#Entrevistas

Desde el iPhone de Gaika

El inglés contesta a nuestras preguntas solo dos días antes de su esperada actuación con Mykki Blanco en el ciclo DNIT.

21.03.18
Carles Novellas

En TIU siempre hemos seguido muy de cerca la carrera de Gaika. De hecho, hablamos de él justo al principio de su andadura sonora, en el año 2015, dedicándole un espacio en nuestra sección Fresh Talent.

Así que cuando vimos que se acercaba una nueva visita a España, y además una de bien especial como la que tendrá lugar este viernes, no desaprovechamos la ocasión que se nos presentó para poder hablar con él, aunque fuera de forma rápida y con el tiempo muy limitado.

La ocasión no es otra que su actuación en el ciclo DNIT, comisariado por Noelia Rodríguez en el Caixaforum de Barcelona, ni más ni menos que con Mykki Blanco, rapero, escritor, performer y activista queer que arrasa con su carisma todos los escenarios a los que se sube.

Ambos habían colaborado ya antes, en el track “Push More Weight” (que puedes escuchar al final del texto), pero hasta ahora no habían compartido escenario. Tal y como explican perfectamente desde la nota de prensa, Gaika y Blanco destacan por salirse de las normas establecidas y aportar elementos artísticos propios de la performance a cada uno de sus movimientos. Ya te lo avanzamos por aquí hace unas semanas, con este texto de Antoni Ripoll.

Resumiendo: se viene concierto memorable.

¿Cómo surgió la idea de actuar con Mykki Blanco? 

Mykki es mi amigo desde hace tiempo, hemos hecho ya cosas juntos antes, y cuando el promotor me pidió que trajera algunos invitados para este espectáculo enseguida pensé en él de forma natural.

¿Qué te gusta de él?

Creo que es un ser humano valiente y un músico increíble.

Los medios generalmente suelen situar tu sonido entre varios géneros, normalmente grime, hip hop, dancehall y electrónica industrial. ¿Crees que ese es el lugar en el que está tu música?

Realmente no pienso nunca en esos términos cuando pienso en mi trabajo, no creo que sea algo que me toque hacer a mi. Lo único en lo que pienso y que me importa de verdad es cómo me hace sentir cada canción y qué significa para mi.

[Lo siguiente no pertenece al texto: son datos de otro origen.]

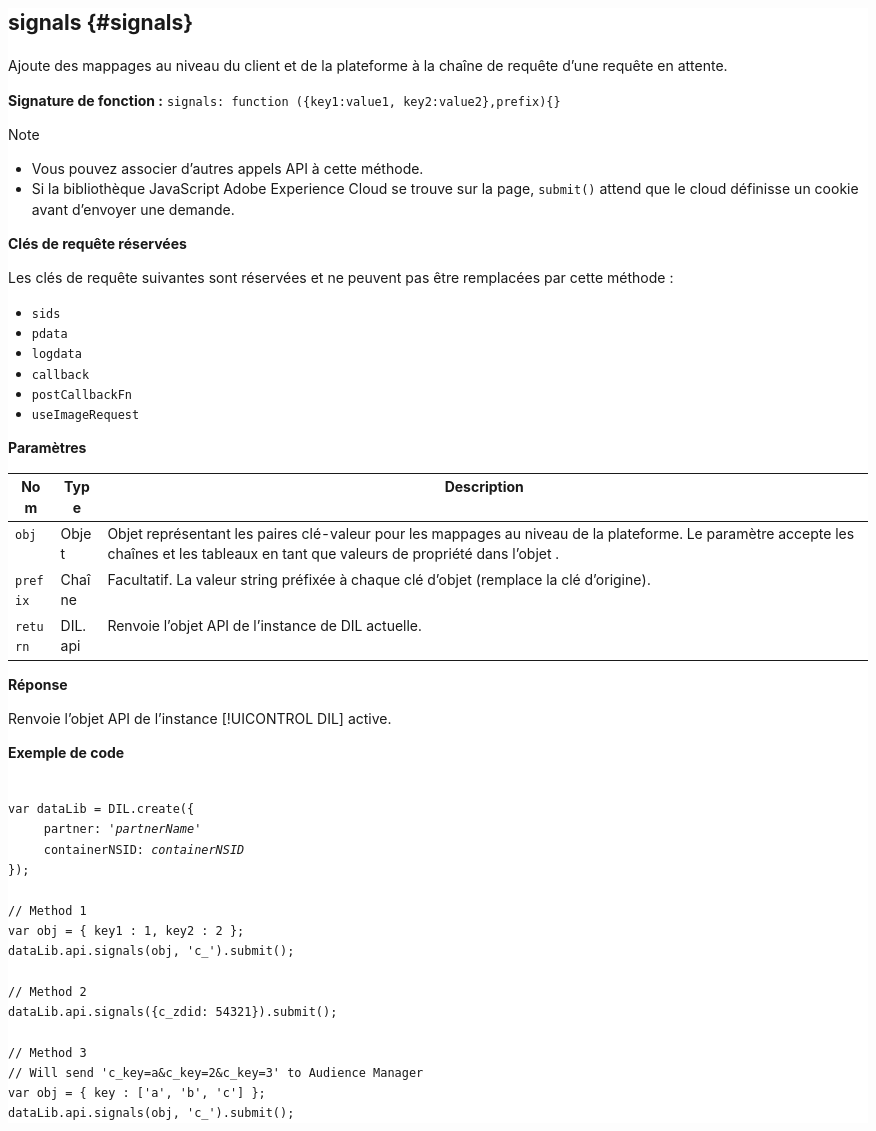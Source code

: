 

## signals {#signals}

Ajoute des mappages au niveau du client et de la plateforme à la chaîne de requête d’une requête en attente.



**Signature de fonction :** `signals: function ({key1:value1, key2:value2},prefix){}`

>[!NOTE]
>
>* Vous pouvez associer d’autres appels API à cette méthode.
>* Si la bibliothèque JavaScript Adobe Experience Cloud se trouve sur la page, `submit()` attend que le cloud définisse un cookie avant d’envoyer une demande.

**Clés de requête réservées**

Les clés de requête suivantes sont réservées et ne peuvent pas être remplacées par cette méthode :

* `sids`
* `pdata`
* `logdata`
* `callback`
* `postCallbackFn`
* `useImageRequest`

**Paramètres**

| Nom | Type | Description |
|---|---|---|
| `obj` | Objet | Objet représentant les paires clé-valeur pour les mappages au niveau de la plateforme. Le paramètre accepte les chaînes et les tableaux en tant que valeurs de propriété dans l’objet . |
| `prefix` | Chaîne | Facultatif. La valeur string préfixée à chaque clé d’objet (remplace la clé d’origine). |
| `return` | DIL.api | Renvoie l’objet API de l’instance de DIL actuelle. |

**Réponse**

Renvoie l’objet API de l’instance [!UICONTROL DIL] active.

**Exemple de code**

<pre><code>
var dataLib = DIL.create(&lbrace; 
     partner: '<i>partnerName</i>' 
     containerNSID: <i>containerNSID</i> 
&rbrace;); 
 
// Method 1 
var obj = { key1 : 1, key2 : 2 }; 
dataLib.api.signals(obj, 'c_').submit(); 
 
// Method 2 
dataLib.api.signals({c_zdid: 54321}).submit(); 
 
// Method 3 
// Will send 'c_key=a&c_key=2&c_key=3' to Audience Manager 
var obj = { key : ['a', 'b', 'c'] }; 
dataLib.api.signals(obj, 'c_').submit(); 
</code></pre>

¿Cómo influye Brixton en lo que haces? La música jamaicana suena por todas partes si vives ahí, supongo debe ser casi inevitable que se cuele en tus temas…

Es el sitio donde crecí, así que me ha influido de forma directa, al igual que lo ha hecho toda mi familia, que son de origen jamaicano. Creo que principalmente el barrio es un crisol, un espacio en el que se mezclan muchos elementos, y también el resultado de una época pasada en la que todos vivían uno al lado del otro absorbiendo cosas diferentes.

¿Cómo ves Londres en este momento? ¿Dirías que es un buen lugar para vivir? ¿Y para crear?

Londres es una megaciudad, tan caprichosa como opresiva e inspiradora, y también muy enriquecedora y agotadora, todo ello al mismo tiempo. Creo que esas cualidades tienen un impacto sobre cualquier obra que se crea allí, ese tipo de caos sucio típico de la ciudad.

Hasta ahora tu discografía parece dialogar bastante bien entre ella, como si cada release fuera una pieza de una obra mayor…

Cada uno de mis discos corresponde a un ciclo particular de creatividad y a un momento muy determinado de mi vida. Y, sí, de alguna forma me esfuerzo en que tengan identidad propia y respondan a conceptos completos y bien definidos.

Hace tiempo que sabemos que estás trabajando en un LP. ¿Cuál es la diferencia entre grabar una mixtape como “Security” y trabajar en un LP oficial, si es que hay alguna?

Sí que la hay: hacer un LP es un proceso más planeado y diseñado, pero también puede resultar bastante más frustrante.

¿De qué manera refleja tu música tus orígenes como artista visual? ¿Dirías que tu sonido es eminentemente estético?

Mi sensación es que siempre estoy poniendo música a una película imaginaria. Realmente no puedo separar ambas disciplinas. No soy una de esas personas que dice visualizar los sonidos, aunque he tenido una buena cantidad de experiencias sinestésicas. Lo que me ocurre es que simplemente no puedo trabajar en una pieza de música sin imaginar un contexto visual o fantástico para ella.